*** Opening Information provided ***

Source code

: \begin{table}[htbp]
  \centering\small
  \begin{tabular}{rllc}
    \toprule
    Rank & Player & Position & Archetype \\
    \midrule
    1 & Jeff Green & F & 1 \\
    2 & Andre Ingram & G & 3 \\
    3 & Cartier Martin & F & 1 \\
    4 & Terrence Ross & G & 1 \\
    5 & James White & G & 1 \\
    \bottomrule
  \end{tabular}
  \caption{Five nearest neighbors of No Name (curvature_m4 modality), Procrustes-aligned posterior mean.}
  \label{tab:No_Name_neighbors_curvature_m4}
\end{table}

*** Closing Information provided ***

Could every record be printed again exactly as it reads?

Source code

: \begin{table}[htbp]
  \centering\small
  \begin{tabular}{rllc}
    \toprule
    Rank & Player & Position & Archetype \\
    \midrule
    1 & Jeff Green & F & 1 \\
    2 & Andre Ingram & G & 3 \\
    3 & Cartier Martin & F & 1 \\
    4 & Terrence Ross & G & 1 \\
    5 & James White & G & 1 \\
    \bottomrule
  \end{tabular}
  \caption{Five nearest neighbors of No Name (curvature_m4 modality), Procrustes-aligned posterior mean.}
  \label{tab:No_Name_neighbors_curvature_m4}
\end{table}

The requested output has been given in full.